> _EXERCISE BRIEF_: From the entries that follow, reproduce exactly and only the lines from the line with "no Fortran interface is" to the line with "if a halo-cell", endpoints included.

> _RECORDS FOR THE EXERCISE_:
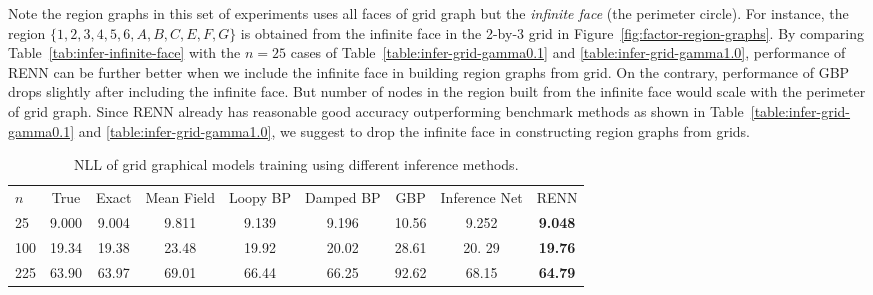 Note the region graphs in this set of experiments uses all faces of grid graph but the \textit{infinite face} (the perimeter circle). {For instance, the region $\{1, 2, 3, 4, 5, 6, A, B, C ,E, F, G\}$ is obtained from the infinite face in the 2-by-3 grid in Figure~\ref{fig:factor-region-graphs}}. By comparing Table~\ref{tab:infer-infinite-face} with the $n=25$ cases of Table~\ref{table:infer-grid-gamma0.1} and \ref{table:infer-grid-gamma1.0}, performance of RENN can be further better when we include the infinite face in building region graphs from grid. On the contrary, performance of GBP drops slightly after including the infinite face. But number of nodes in the region built from the infinite face would scale with the perimeter of grid graph. Since RENN already has reasonable good accuracy outperforming benchmark methods as shown in Table~\ref{table:infer-grid-gamma0.1} and \ref{table:infer-grid-gamma1.0}, we suggest to drop the infinite face in constructing region graphs from grids.


\begin{table*}[t]
  \caption{NLL of grid graphical models training using different inference methods.}
  \label{tab:nll-training-grid-n5n10}
  \begin{center}
    \begin{small}
      
        \begin{tabular}{lcccccccc}
          \toprule
          $n$ & True & Exact & Mean Field & Loopy BP & Damped BP & GBP & Inference Net & RENN \\
          25  &  9.000  &  9.004  &  9.811  &  {9.139}  &  9.196  &  10.56  &  9.252  &  \textbf{9.048}  \\
          100 &  19.34  &  19.38  &  23.48  &  {19.92}  &  20.02  &  28.61  &  20. 29  &  \textbf{19.76} \\
          225 &  63.90  &  63.97  &  69.01  &  66.44    &  66.25  &  92.62  &  68.15  &  \textbf{64.79}  \\
          \bottomrule
        \end{tabular}
      
    \end{small}
  \end{center}
  \vskip -0.3in
\end{table*}


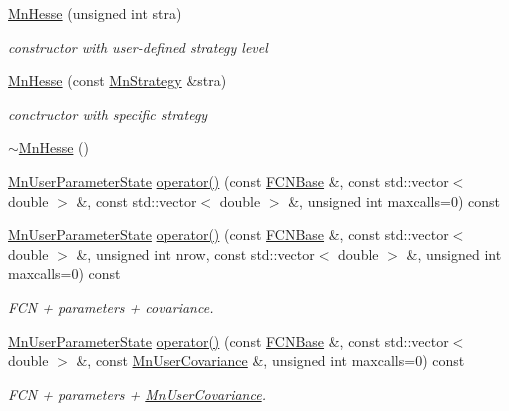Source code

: \begin{DoxyCompactItemize}
\mbox{\hyperlink{classROOT_1_1Minuit2_1_1MnHesse_ad68578086b8b53c029be88acdfe5ec62}{Mn\+Hesse}} (unsigned int stra)
\begin{DoxyCompactList}\small\item\em constructor with user-\/defined strategy level \end{DoxyCompactList}\item 
\mbox{\hyperlink{classROOT_1_1Minuit2_1_1MnHesse_a06f4f5211bf9c85c8a94fe3be518cdeb}{Mn\+Hesse}} (const \mbox{\hyperlink{classROOT_1_1Minuit2_1_1MnStrategy}{Mn\+Strategy}} \&stra)
\begin{DoxyCompactList}\small\item\em conctructor with specific strategy \end{DoxyCompactList}\item 
\mbox{\hyperlink{classROOT_1_1Minuit2_1_1MnHesse_a7e8672c0a87502a0c75c6c0f9923f7b8}{$\sim$\+Mn\+Hesse}} ()
\item 
\mbox{\hyperlink{classROOT_1_1Minuit2_1_1MnUserParameterState}{Mn\+User\+Parameter\+State}} \mbox{\hyperlink{classROOT_1_1Minuit2_1_1MnHesse_aa0af93c1c82038bab7ffe84c198fa176}{operator()}} (const \mbox{\hyperlink{classROOT_1_1Minuit2_1_1FCNBase}{F\+C\+N\+Base}} \&, const std\+::vector$<$ double $>$ \&, const std\+::vector$<$ double $>$ \&, unsigned int maxcalls=0) const
\item 
\mbox{\hyperlink{classROOT_1_1Minuit2_1_1MnUserParameterState}{Mn\+User\+Parameter\+State}} \mbox{\hyperlink{classROOT_1_1Minuit2_1_1MnHesse_aa02f8d7bd10ea245658c9c1b3e296a45}{operator()}} (const \mbox{\hyperlink{classROOT_1_1Minuit2_1_1FCNBase}{F\+C\+N\+Base}} \&, const std\+::vector$<$ double $>$ \&, unsigned int nrow, const std\+::vector$<$ double $>$ \&, unsigned int maxcalls=0) const
\begin{DoxyCompactList}\small\item\em F\+CN + parameters + covariance. \end{DoxyCompactList}\item 
\mbox{\hyperlink{classROOT_1_1Minuit2_1_1MnUserParameterState}{Mn\+User\+Parameter\+State}} \mbox{\hyperlink{classROOT_1_1Minuit2_1_1MnHesse_a5d575c4f72e0024578b07579a7e3a4a3}{operator()}} (const \mbox{\hyperlink{classROOT_1_1Minuit2_1_1FCNBase}{F\+C\+N\+Base}} \&, const std\+::vector$<$ double $>$ \&, const \mbox{\hyperlink{classROOT_1_1Minuit2_1_1MnUserCovariance}{Mn\+User\+Covariance}} \&, unsigned int maxcalls=0) const
\begin{DoxyCompactList}\small\item\em F\+CN + parameters + \mbox{\hyperlink{classROOT_1_1Minuit2_1_1MnUserCovariance}{Mn\+User\+Covariance}}. \end{DoxyCompactList}\item 

\end{DoxyCompactItemize}
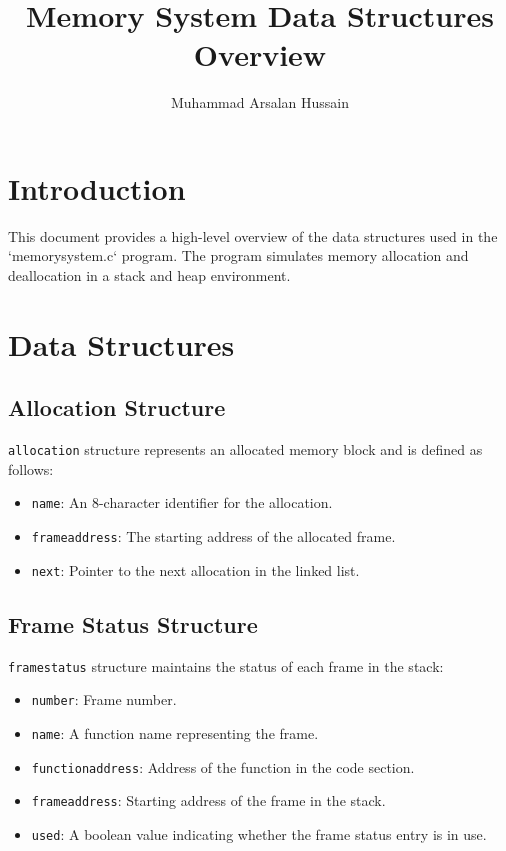 \documentclass{article}
\title{Memory System Data Structures Overview}
\author{Muhammad Arsalan Hussain}
\begin{document}
\maketitle

\section*{Introduction}
This document provides a high-level overview of the data structures used in the `memorysystem.c` program. The program simulates memory allocation and deallocation in a stack and heap environment.

\section*{Data Structures}

\subsection*{Allocation Structure}
\texttt{allocation} structure represents an allocated memory block and is defined as follows:
\begin{itemize}
    \item \texttt{name}: An 8-character identifier for the allocation.
    \item \texttt{frameaddress}: The starting address of the allocated frame.
    \item \texttt{next}: Pointer to the next allocation in the linked list.
\end{itemize}

\subsection*{Frame Status Structure}
\texttt{framestatus} structure maintains the status of each frame in the stack:
\begin{itemize}
    \item \texttt{number}: Frame number.
    \item \texttt{name}: A function name representing the frame.
    \item \texttt{functionaddress}: Address of the function in the code section.
    \item \texttt{frameaddress}: Starting address of the frame in the stack.
    \item \texttt{used}: A boolean value indicating whether the frame status entry is in use.
\end{itemize}
\end{document}
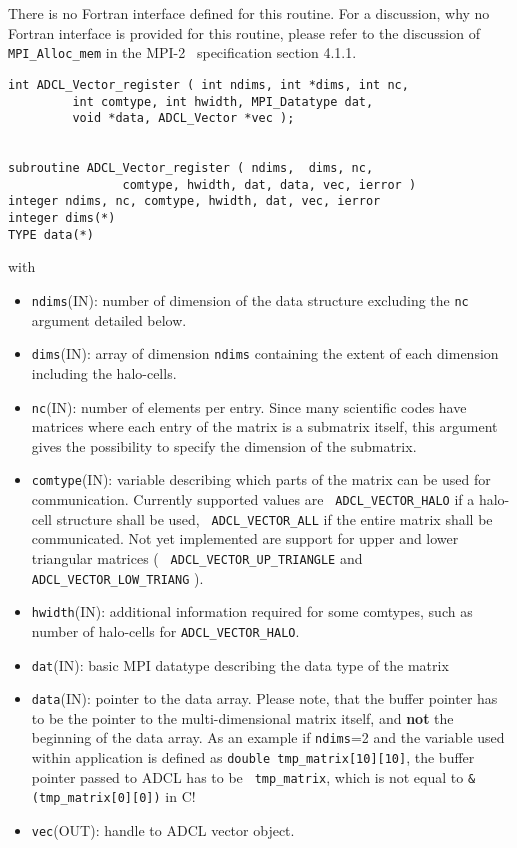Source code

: There is no Fortran interface defined for this routine. For a discussion, why
no Fortran interface is provided for this routine, please refer to the
discussion of {\tt MPI\_Alloc\_mem} in the MPI-2~\cite{mpi2} specification
section 4.1.1.

\hspace{1cm}
\begin{verbatim}
int ADCL_Vector_register ( int ndims, int *dims, int nc, 
         int comtype, int hwidth, MPI_Datatype dat,
         void *data, ADCL_Vector *vec );


subroutine ADCL_Vector_register ( ndims,  dims, nc, 
                comtype, hwidth, dat, data, vec, ierror )
integer ndims, nc, comtype, hwidth, dat, vec, ierror
integer dims(*)
TYPE data(*)
\end{verbatim}
with
\begin{itemize}
\item {\tt ndims}(IN): number of dimension of the data structure excluding the
  {\tt nc} argument detailed below.
\item {\tt dims}(IN): array of dimension {\tt ndims} containing the extent of
  each dimension including the halo-cells.
\item {\tt nc}(IN): number of elements per entry. Since many scientific codes
  have matrices where each entry of the matrix is a submatrix itself, this
  argument gives the possibility to specify the dimension of the submatrix.
\item {\tt comtype}(IN): variable describing which parts of the matrix can be
  used for communication. Currently supported values are {\tt
    ADCL\_VECTOR\_HALO} if a halo-cell structure shall be used, {\tt
    ADCL\_VECTOR\_ALL} if the entire matrix shall be communicated. Not yet
  implemented are support for upper and lower triangular matrices ( {\tt
    ADCL\_VECTOR\_UP\_TRIANGLE} and {\tt ADCL\_VECTOR\_LOW\_TRIANG} ).
\item {\tt hwidth}(IN): additional information required for some comtypes,
  such as number of halo-cells for {\tt ADCL\_VECTOR\_HALO}.
\item {\tt dat}(IN): basic MPI datatype describing the data type of the matrix
\item {\tt data}(IN): pointer to the data array. Please note, that the buffer
  pointer has to be the pointer to the multi-dimensional matrix itself, and
  {\bf not} the beginning of the data array. As an example if {\tt ndims}=2
  and the variable used within application is defined as {\tt double
    tmp\_matrix[10][10]}, the buffer pointer passed to ADCL has to be {\tt
    tmp\_matrix}, which is not equal to {\tt \&(tmp\_matrix[0][0])} in C!
\item {\tt vec}(OUT): handle to ADCL vector object.
\end{itemize}

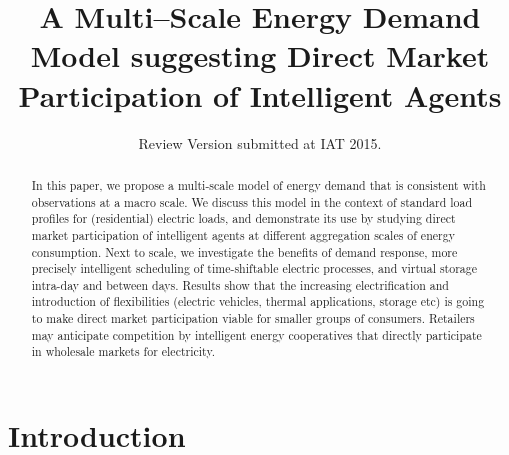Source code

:\documentclass[conference]{IEEEtran}
\begin{document}
\title{A Multi--Scale Energy Demand Model suggesting Direct Market Participation of Intelligent Agents}
\author{Review Version submitted at IAT 2015.%
}

\maketitle

\begin{abstract} In this paper, we propose a multi-scale model of energy demand that is consistent with observations at a macro scale. We discuss this model in the context of standard load profiles for (residential) electric loads, and demonstrate its use by studying direct market participation of intelligent agents at different aggregation scales of energy consumption. Next to scale, we investigate the benefits of demand response, more precisely intelligent scheduling of time-shiftable electric processes, and virtual storage intra-day and between days. Results show that the increasing electrification and introduction of flexibilities (electric vehicles, thermal applications, storage etc) is going to make direct market participation viable for smaller groups of consumers. Retailers may anticipate competition by intelligent energy cooperatives that directly participate in wholesale markets for electricity.
\end{abstract}
\IEEEpeerreviewmaketitle

\section{Introduction}
\label{sec:Introduction}
\end{document}
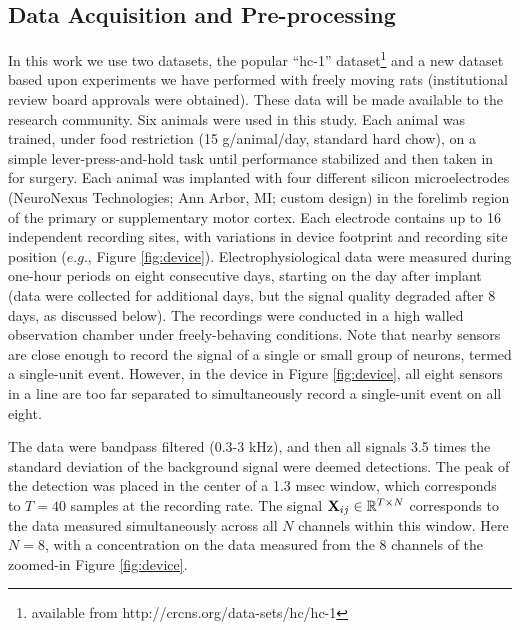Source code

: \documentclass[journal]{IEEEtran}
\newcommand{\jovo}[1]{{\color{magenta}{ #1}}}
\begin{document}
\subsection{Data Acquisition and Pre-processing} %
\label{sub:data_acquisition_and_pre_processing}


In this work we use two datasets, the popular ``hc-1'' dataset\footnote{available from http://crcns.org/data-sets/hc/hc-1} and a new dataset based upon experiments we have performed with freely moving rats (institutional review board approvals were obtained). These data will be made available to the research community.  Six animals were used in this study. Each animal was trained, under food restriction (15 g/animal/day, standard hard chow), on a simple lever-press-and-hold task until performance stabilized and then taken in for surgery.  Each animal was implanted with four different silicon microelectrodes  (NeuroNexus Technologies; Ann Arbor, MI; custom design) in the forelimb region of the primary or supplementary motor cortex. Each electrode contains up to 16 independent recording sites, with variations in device footprint and recording site position ($e.g.$, Figure \ref{fig:device}).  Electrophysiological data were measured during one-hour periods on eight consecutive days, starting on the day after implant (data were collected for additional days, but the signal quality degraded after 8 days, as discussed below).  The recordings were conducted in a high walled observation chamber under freely-behaving conditions.  Note that nearby sensors are close enough to record the signal of a single or small group of neurons, termed a single-unit event. However, in the device in Figure \ref{fig:device}, all eight sensors in a line are too far separated to simultaneously record a single-unit event on all eight.

The data were bandpass filtered (0.3-3 kHz), and
then all signals 3.5 times the standard deviation of the background
signal were deemed detections. The peak of the detection was placed
in the center of a 1.3 msec window, which corresponds to $T=40$
samples at the recording rate. The signal
${\mathbf X}_{ij}\in\mathbb{R}^{T\times N}$ corresponds to the data
measured simultaneously across all $N$ channels within this window.
Here $N=8$, with a concentration on the data measured from the 8
channels of the zoomed-in Figure \ref{fig:device}.%


\end{document}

> _WRITTEN RESPONSE_:
no Fortran interface is provided for this routine, please refer to the
discussion of {\tt MPI\_Alloc\_mem} in the MPI-2~\cite{mpi2} specification
section 4.1.1.

\hspace{1cm}
\begin{verbatim}
int ADCL_Vector_register ( int ndims, int *dims, int nc, 
         int comtype, int hwidth, MPI_Datatype dat,
         void *data, ADCL_Vector *vec );


subroutine ADCL_Vector_register ( ndims,  dims, nc, 
                comtype, hwidth, dat, data, vec, ierror )
integer ndims, nc, comtype, hwidth, dat, vec, ierror
integer dims(*)
TYPE data(*)
\end{verbatim}
with
\begin{itemize}
\item {\tt ndims}(IN): number of dimension of the data structure excluding the
  {\tt nc} argument detailed below.
\item {\tt dims}(IN): array of dimension {\tt ndims} containing the extent of
  each dimension including the halo-cells.
\item {\tt nc}(IN): number of elements per entry. Since many scientific codes
  have matrices where each entry of the matrix is a submatrix itself, this
  argument gives the possibility to specify the dimension of the submatrix.
\item {\tt comtype}(IN): variable describing which parts of the matrix can be
  used for communication. Currently supported values are {\tt
    ADCL\_VECTOR\_HALO} if a halo-cell structure shall be used, {\tt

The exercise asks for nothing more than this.